Intesi che il miglior consiglio sia quello offerto dal sarto (meglio se di fiducia), conoscere però i dettami dello stile e qualche regola pratica su cosa indossare quando, nonché sviluppare una personale affinità per gli abbinamenti, si rivelano fattori strategici per poter creare un look che più corrisponda alla nostra persona.

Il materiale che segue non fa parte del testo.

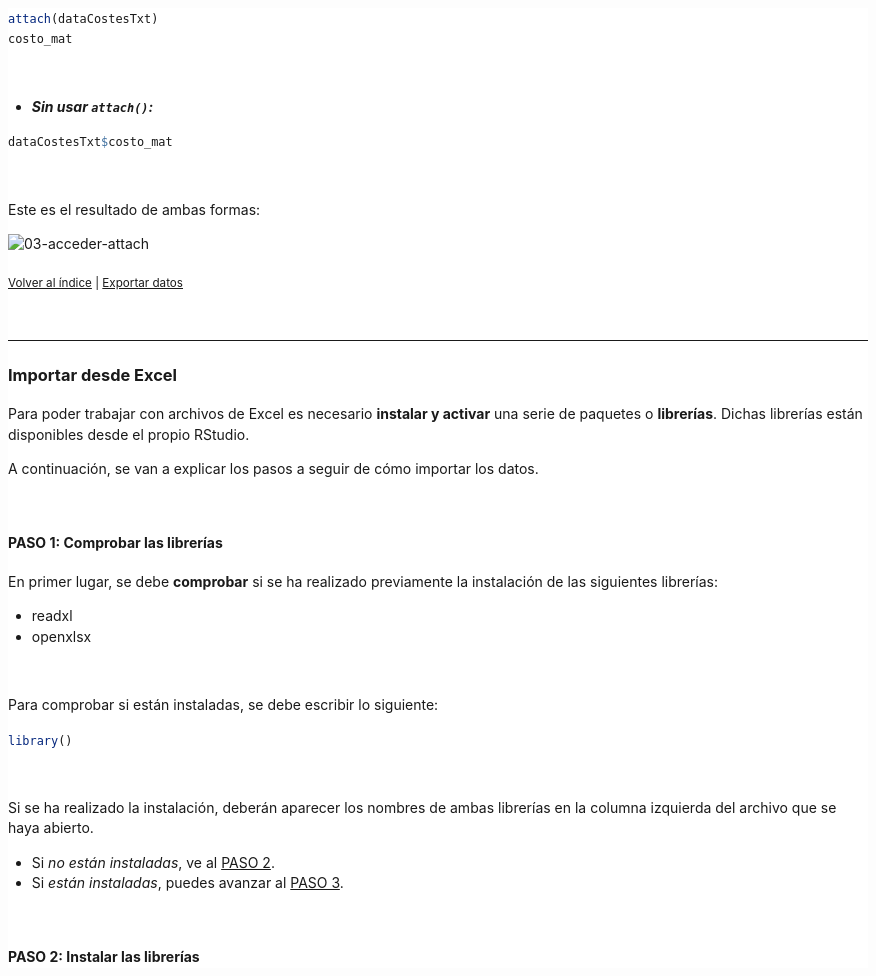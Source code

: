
 ```r
attach(dataCostesTxt)
costo_mat
```

<br>

* ***Sin usar `attach()`:***

```r
dataCostesTxt$costo_mat
```

<br>

Este es el resultado de ambas formas:

![03-acceder-attach](https://user-images.githubusercontent.com/110897750/206918200-c44d921b-6ced-4a82-af71-18f5a1ffcbe7.jpg)

<sub>[Volver al índice](#indice) | [Exportar datos](#exportar-datos)</sub>


<br><hr>


### Importar desde Excel

Para poder trabajar con archivos de Excel es necesario **instalar y activar** una serie de paquetes o **librerías**. Dichas librerías están disponibles desde el propio RStudio.

A continuación, se van a explicar los pasos a seguir de cómo importar los datos.

<br>

#### PASO 1: Comprobar las librerías

En primer lugar, se debe **comprobar** si se ha realizado previamente la instalación de las siguientes librerías:

* readxl
* openxlsx

<br>

Para comprobar si están instaladas, se debe escribir lo siguiente:

```r
library()
```

<br>

Si se ha realizado la instalación, deberán aparecer los nombres de ambas librerías en la columna izquierda del archivo que se haya abierto.

* Si *no están instaladas*, ve al [PASO 2](#paso-2-instalar-las-librerías).
* Si *están instaladas*, puedes avanzar al [PASO 3](#paso-3-activar-las-librerías).

<br>

#### PASO 2: Instalar las librerías
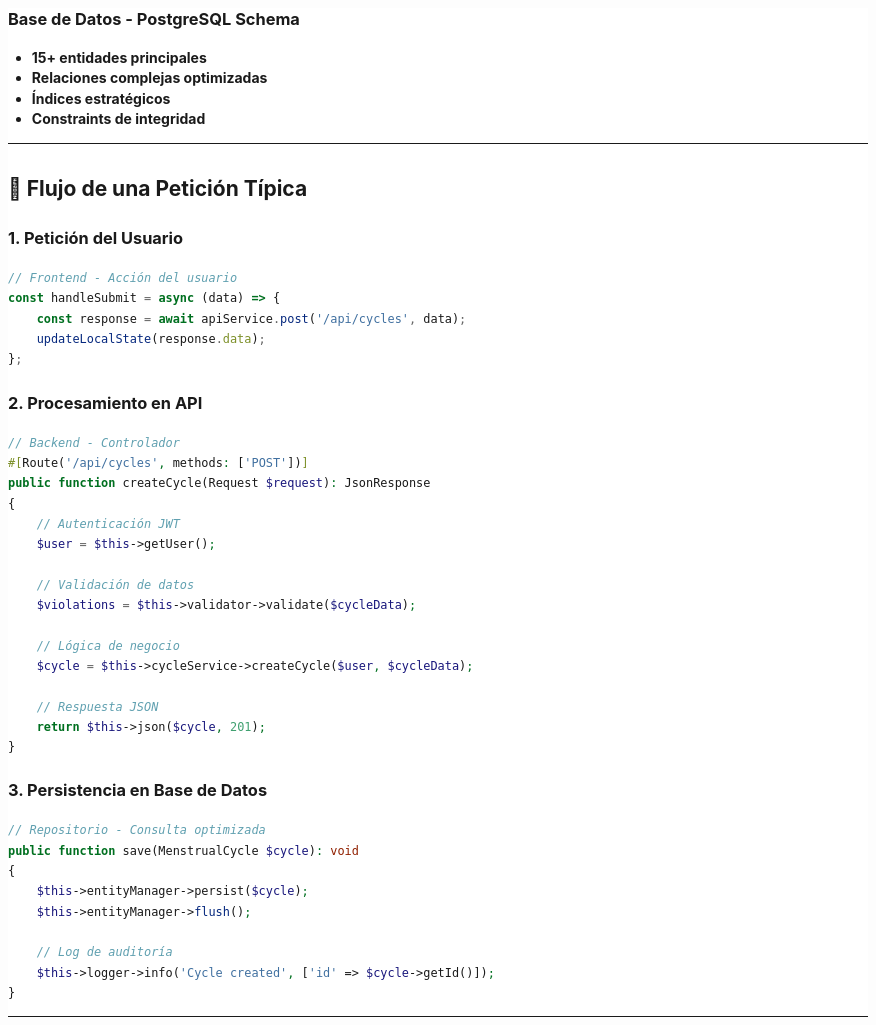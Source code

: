### **Base de Datos - PostgreSQL Schema**
- **15+ entidades principales**
- **Relaciones complejas optimizadas**
- **Índices estratégicos**
- **Constraints de integridad**

---

## 🔄 Flujo de una Petición Típica

### **1. Petición del Usuario**
```typescript
// Frontend - Acción del usuario
const handleSubmit = async (data) => {
    const response = await apiService.post('/api/cycles', data);
    updateLocalState(response.data);
};
```

### **2. Procesamiento en API**
```php
// Backend - Controlador
#[Route('/api/cycles', methods: ['POST'])]
public function createCycle(Request $request): JsonResponse
{
    // Autenticación JWT
    $user = $this->getUser();
    
    // Validación de datos
    $violations = $this->validator->validate($cycleData);
    
    // Lógica de negocio
    $cycle = $this->cycleService->createCycle($user, $cycleData);
    
    // Respuesta JSON
    return $this->json($cycle, 201);
}
```

### **3. Persistencia en Base de Datos**
```php
// Repositorio - Consulta optimizada
public function save(MenstrualCycle $cycle): void
{
    $this->entityManager->persist($cycle);
    $this->entityManager->flush();
    
    // Log de auditoría
    $this->logger->info('Cycle created', ['id' => $cycle->getId()]);
}
```

---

Nulla toglie che l’abito sia facile da indossare: giacca e pantalone dello stesso colore e tessuto non consentono di incappare in clamorosi errori cromatici e non. Oltre ai classici grigi e ai blu, questi ultimi indicati anche per le cerimonie, sono apprezzati le declinazioni dei blu e le fantasie. Lo spezzato è divenuto invece il segno distintivo di molti imprenditori e top manager attenti allo stile. Da ricordare che il su misura richiede revers a lancia nelle varie larghezze, da 8 cm in su. La giacca ready-to-wear, in altre parole quella alla moda, va portata abbastanza corta e piuttosto fasciante: caratteristiche alle quali non è invece vincolata quella made-to-measure.
Un su misura, quindi, che rispecchia appieno gusti ed esigenze, carattere e identità. Atemporale nella sua forma così come nei contenuti, accompagna nell’affermazione sociale della propria personalità. A ciascuno il suo: non vi sono regole ferree per tracciare le linee di stile della propria vocazione estetica. Pertanto, libera interpretazione ed espressione dell’eleganza, con un occhio attento alla personalizzazione della tradizione, al buon gusto e, ça va sans dire, al senso della misura.